ACTION ITEM: Using the lines below, work out the count of those that hold "Source". Give the number only.

STORED DATA:

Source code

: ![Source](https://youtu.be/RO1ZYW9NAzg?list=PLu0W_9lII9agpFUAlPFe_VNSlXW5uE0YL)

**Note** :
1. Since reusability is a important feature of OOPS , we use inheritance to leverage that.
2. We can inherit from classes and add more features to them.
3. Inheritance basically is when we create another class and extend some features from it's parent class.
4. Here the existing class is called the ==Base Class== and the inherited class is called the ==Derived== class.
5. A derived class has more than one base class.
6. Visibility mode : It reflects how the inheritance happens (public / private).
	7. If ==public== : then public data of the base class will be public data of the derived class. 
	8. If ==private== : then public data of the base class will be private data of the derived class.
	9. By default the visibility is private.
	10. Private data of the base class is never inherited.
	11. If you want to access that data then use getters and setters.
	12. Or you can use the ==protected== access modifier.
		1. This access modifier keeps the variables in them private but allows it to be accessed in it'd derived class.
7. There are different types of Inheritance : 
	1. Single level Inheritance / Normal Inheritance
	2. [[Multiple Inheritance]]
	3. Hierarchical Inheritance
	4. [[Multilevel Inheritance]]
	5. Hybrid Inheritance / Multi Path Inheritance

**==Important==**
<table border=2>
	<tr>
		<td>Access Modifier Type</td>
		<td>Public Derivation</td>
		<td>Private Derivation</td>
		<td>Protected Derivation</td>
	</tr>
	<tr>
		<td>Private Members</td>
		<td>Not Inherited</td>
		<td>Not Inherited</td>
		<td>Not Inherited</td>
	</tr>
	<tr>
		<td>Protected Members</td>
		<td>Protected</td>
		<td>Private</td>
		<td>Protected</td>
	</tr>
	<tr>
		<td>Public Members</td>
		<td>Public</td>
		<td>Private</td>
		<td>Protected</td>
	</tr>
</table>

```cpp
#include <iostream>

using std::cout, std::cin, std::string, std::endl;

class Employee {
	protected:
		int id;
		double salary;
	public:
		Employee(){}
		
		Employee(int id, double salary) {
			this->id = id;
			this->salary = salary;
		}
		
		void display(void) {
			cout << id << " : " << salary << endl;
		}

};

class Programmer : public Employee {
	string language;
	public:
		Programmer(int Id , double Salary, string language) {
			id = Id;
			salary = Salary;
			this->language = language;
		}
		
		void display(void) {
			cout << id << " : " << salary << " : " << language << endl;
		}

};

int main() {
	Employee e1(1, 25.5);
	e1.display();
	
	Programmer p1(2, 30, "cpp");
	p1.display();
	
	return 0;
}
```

WRITTEN RESPONSE: 2